───── Working data

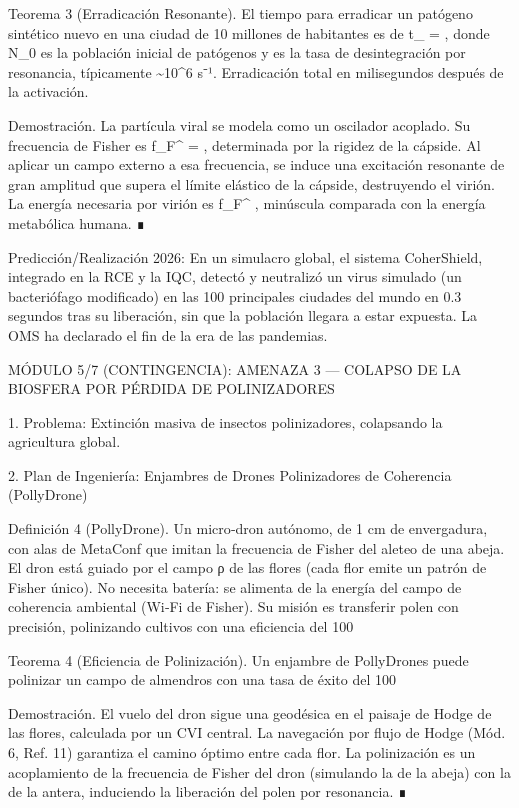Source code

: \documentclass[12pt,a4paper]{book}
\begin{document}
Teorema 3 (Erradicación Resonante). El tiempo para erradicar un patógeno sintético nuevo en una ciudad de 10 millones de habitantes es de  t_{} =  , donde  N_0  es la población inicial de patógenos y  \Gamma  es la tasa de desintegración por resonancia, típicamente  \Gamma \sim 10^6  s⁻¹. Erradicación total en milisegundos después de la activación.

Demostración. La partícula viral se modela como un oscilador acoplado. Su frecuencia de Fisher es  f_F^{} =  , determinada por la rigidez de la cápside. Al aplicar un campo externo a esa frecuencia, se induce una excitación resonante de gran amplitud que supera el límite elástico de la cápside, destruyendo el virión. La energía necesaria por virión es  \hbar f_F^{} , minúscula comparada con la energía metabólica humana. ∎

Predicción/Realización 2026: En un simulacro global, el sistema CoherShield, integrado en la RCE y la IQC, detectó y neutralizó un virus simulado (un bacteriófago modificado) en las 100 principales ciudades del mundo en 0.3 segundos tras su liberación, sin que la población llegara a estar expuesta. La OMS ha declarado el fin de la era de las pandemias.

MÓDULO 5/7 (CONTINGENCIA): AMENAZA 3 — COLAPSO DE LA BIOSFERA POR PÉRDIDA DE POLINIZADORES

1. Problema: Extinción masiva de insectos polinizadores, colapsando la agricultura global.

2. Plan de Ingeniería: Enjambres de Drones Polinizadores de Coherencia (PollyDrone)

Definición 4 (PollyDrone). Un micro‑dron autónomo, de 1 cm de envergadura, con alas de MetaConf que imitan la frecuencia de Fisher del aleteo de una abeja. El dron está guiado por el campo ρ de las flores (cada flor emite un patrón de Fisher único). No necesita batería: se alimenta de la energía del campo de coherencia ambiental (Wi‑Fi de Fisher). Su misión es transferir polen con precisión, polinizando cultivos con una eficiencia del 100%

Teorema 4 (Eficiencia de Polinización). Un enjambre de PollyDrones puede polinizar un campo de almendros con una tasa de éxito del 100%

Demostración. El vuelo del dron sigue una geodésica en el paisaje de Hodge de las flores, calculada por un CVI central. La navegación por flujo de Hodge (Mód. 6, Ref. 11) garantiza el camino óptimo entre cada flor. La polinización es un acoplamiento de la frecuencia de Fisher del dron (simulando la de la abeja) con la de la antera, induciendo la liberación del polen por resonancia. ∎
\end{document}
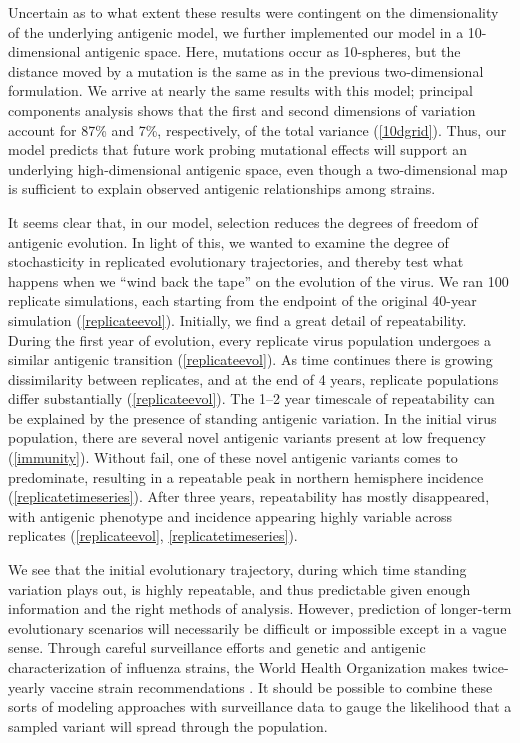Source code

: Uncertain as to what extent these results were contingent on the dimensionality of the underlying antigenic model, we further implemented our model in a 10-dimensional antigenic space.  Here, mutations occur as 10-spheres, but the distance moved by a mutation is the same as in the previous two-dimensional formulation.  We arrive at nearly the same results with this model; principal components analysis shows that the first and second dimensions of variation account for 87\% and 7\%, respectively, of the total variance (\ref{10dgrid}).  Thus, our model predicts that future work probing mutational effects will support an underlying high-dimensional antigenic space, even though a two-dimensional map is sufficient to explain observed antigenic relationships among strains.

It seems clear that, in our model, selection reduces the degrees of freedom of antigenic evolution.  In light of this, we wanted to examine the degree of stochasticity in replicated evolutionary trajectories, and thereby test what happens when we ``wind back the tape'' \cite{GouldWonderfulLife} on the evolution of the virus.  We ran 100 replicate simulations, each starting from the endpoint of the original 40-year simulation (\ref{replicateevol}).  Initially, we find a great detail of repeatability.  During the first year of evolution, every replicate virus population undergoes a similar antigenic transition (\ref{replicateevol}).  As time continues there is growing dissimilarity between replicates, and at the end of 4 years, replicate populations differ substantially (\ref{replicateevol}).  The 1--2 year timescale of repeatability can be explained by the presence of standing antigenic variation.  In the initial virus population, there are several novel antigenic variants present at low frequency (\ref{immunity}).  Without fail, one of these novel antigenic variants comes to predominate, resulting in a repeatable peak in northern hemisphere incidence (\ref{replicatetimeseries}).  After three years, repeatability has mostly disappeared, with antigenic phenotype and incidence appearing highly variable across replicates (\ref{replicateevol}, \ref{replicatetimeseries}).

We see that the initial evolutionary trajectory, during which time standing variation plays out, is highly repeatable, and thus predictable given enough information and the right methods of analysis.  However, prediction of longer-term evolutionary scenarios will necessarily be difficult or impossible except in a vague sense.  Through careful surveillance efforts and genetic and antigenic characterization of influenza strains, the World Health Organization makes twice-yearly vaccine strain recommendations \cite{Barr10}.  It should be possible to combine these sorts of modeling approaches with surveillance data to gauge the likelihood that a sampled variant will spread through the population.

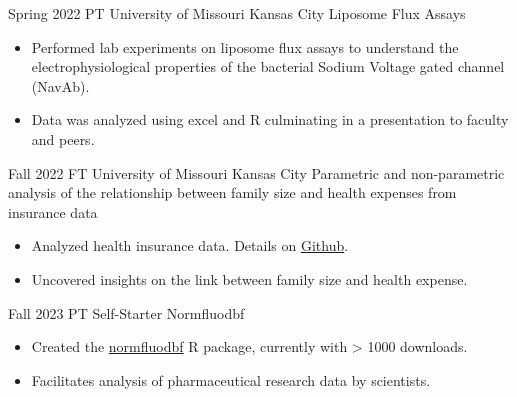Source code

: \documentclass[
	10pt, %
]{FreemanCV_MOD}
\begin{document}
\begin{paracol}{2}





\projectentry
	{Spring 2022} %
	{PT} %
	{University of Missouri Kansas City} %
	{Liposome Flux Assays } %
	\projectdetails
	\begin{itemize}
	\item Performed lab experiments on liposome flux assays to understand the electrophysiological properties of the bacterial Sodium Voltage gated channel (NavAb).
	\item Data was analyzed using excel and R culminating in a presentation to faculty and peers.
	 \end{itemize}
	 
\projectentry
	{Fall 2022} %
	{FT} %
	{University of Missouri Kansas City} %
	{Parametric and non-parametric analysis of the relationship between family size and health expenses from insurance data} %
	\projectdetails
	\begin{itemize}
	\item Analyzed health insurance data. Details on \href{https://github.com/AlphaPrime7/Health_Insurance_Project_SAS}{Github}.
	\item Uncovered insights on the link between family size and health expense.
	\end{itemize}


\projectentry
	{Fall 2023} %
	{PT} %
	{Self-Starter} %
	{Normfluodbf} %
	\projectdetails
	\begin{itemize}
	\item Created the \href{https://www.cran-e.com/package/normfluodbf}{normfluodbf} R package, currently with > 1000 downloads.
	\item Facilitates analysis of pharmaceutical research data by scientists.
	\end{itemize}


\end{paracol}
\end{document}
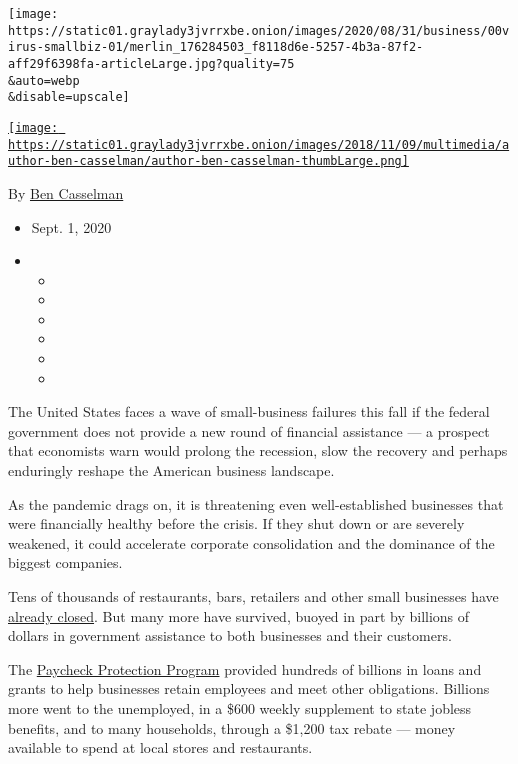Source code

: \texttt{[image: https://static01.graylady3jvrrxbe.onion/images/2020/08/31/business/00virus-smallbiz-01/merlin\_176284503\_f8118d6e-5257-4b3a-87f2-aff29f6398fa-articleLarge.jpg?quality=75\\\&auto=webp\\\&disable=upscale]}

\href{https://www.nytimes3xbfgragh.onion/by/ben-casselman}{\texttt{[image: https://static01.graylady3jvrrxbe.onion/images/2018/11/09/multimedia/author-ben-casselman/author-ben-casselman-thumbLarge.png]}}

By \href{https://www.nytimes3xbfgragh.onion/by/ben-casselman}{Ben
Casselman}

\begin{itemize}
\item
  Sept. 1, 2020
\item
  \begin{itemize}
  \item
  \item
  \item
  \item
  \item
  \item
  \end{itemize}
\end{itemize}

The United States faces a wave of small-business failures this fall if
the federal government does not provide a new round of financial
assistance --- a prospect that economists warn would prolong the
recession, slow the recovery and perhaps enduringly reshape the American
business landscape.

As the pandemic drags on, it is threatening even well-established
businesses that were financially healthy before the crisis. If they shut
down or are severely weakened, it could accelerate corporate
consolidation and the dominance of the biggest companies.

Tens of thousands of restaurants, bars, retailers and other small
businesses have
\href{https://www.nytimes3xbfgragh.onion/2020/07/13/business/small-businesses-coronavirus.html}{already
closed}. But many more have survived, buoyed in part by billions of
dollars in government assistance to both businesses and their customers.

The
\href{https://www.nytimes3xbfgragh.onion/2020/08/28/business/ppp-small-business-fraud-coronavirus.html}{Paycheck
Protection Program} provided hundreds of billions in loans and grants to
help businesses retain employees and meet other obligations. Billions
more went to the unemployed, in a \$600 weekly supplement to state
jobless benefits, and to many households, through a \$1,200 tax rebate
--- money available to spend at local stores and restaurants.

──────────
───── Working data

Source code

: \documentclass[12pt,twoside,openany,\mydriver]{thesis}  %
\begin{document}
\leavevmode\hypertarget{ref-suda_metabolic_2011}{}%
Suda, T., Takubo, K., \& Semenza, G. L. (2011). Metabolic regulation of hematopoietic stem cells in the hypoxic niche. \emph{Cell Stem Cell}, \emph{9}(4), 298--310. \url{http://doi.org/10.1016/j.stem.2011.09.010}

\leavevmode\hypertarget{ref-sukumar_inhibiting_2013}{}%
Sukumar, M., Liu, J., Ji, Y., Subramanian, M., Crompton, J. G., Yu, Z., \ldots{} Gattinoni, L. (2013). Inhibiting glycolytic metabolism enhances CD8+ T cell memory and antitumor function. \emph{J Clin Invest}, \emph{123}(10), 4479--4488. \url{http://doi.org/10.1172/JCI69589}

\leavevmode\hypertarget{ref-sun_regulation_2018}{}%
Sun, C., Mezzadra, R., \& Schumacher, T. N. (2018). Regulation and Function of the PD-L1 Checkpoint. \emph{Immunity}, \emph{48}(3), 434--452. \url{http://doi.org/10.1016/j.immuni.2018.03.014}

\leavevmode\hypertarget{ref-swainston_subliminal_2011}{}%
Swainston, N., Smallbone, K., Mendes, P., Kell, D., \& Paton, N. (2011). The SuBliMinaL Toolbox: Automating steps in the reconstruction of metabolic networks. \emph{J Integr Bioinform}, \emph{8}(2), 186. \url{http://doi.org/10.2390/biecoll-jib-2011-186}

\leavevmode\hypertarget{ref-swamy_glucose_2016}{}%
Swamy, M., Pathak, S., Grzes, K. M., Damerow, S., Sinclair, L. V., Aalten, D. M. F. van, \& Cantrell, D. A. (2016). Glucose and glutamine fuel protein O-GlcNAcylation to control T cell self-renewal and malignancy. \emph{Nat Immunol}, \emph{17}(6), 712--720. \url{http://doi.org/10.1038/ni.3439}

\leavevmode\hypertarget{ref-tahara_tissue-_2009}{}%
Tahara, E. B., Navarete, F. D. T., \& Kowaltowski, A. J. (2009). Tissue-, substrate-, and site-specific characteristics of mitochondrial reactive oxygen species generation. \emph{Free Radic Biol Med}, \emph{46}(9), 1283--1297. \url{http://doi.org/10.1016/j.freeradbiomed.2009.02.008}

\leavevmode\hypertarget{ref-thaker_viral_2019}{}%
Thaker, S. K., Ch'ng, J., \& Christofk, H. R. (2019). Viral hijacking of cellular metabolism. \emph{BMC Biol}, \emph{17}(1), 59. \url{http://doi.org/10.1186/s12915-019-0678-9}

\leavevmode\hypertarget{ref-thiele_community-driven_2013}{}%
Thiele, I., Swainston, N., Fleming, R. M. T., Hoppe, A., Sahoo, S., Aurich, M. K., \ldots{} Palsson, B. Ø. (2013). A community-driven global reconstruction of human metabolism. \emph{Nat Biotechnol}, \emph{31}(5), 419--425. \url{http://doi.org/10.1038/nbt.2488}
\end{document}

──────────
───── Working data

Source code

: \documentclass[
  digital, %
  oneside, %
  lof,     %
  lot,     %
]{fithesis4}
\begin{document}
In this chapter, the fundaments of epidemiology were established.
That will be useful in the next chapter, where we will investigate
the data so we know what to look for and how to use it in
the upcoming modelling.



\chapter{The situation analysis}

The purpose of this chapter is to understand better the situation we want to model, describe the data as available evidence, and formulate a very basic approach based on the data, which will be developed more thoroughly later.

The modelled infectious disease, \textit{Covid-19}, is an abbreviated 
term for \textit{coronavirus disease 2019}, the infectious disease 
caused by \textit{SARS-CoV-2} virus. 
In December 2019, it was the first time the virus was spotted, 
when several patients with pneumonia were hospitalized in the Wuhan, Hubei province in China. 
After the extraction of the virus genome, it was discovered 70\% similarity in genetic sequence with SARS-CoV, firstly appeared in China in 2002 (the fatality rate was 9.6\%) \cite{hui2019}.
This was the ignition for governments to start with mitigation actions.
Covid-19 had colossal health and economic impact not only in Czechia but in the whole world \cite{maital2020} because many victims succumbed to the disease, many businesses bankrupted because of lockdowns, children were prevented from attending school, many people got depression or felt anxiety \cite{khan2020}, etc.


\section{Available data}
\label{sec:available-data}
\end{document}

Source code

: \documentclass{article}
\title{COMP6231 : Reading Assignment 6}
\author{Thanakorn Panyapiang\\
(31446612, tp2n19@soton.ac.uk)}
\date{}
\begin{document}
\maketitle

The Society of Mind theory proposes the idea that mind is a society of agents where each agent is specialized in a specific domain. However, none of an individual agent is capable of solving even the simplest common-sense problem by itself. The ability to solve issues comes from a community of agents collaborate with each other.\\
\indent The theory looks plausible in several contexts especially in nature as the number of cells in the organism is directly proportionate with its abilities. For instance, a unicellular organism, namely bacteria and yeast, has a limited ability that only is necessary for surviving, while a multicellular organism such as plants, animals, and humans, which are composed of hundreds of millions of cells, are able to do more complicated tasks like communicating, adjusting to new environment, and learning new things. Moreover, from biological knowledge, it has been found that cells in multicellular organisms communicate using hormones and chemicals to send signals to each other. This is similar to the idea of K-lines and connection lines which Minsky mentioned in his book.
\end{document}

──────────

The range runs from the line with "the data so" up to and including the line with "The Society of" in the listing above; please write out exactly those lines and nothing more.

the data so we know what to look for and how to use it in
the upcoming modelling.



\chapter{The situation analysis}

The purpose of this chapter is to understand better the situation we want to model, describe the data as available evidence, and formulate a very basic approach based on the data, which will be developed more thoroughly later.

The modelled infectious disease, \textit{Covid-19}, is an abbreviated 
term for \textit{coronavirus disease 2019}, the infectious disease 
caused by \textit{SARS-CoV-2} virus. 
In December 2019, it was the first time the virus was spotted, 
when several patients with pneumonia were hospitalized in the Wuhan, Hubei province in China. 
After the extraction of the virus genome, it was discovered 70\% similarity in genetic sequence with SARS-CoV, firstly appeared in China in 2002 (the fatality rate was 9.6\%) \cite{hui2019}.
This was the ignition for governments to start with mitigation actions.
Covid-19 had colossal health and economic impact not only in Czechia but in the whole world \cite{maital2020} because many victims succumbed to the disease, many businesses bankrupted because of lockdowns, children were prevented from attending school, many people got depression or felt anxiety \cite{khan2020}, etc.


\section{Available data}
\label{sec:available-data}
\end{document}

Source code

: \documentclass{article}
\title{COMP6231 : Reading Assignment 6}
\author{Thanakorn Panyapiang\\
(31446612, tp2n19@soton.ac.uk)}
\date{}
\begin{document}
\maketitle

The Society of Mind theory proposes the idea that mind is a society of agents where each agent is specialized in a specific domain. However, none of an individual agent is capable of solving even the simplest common-sense problem by itself. The ability to solve issues comes from a community of agents collaborate with each other.\\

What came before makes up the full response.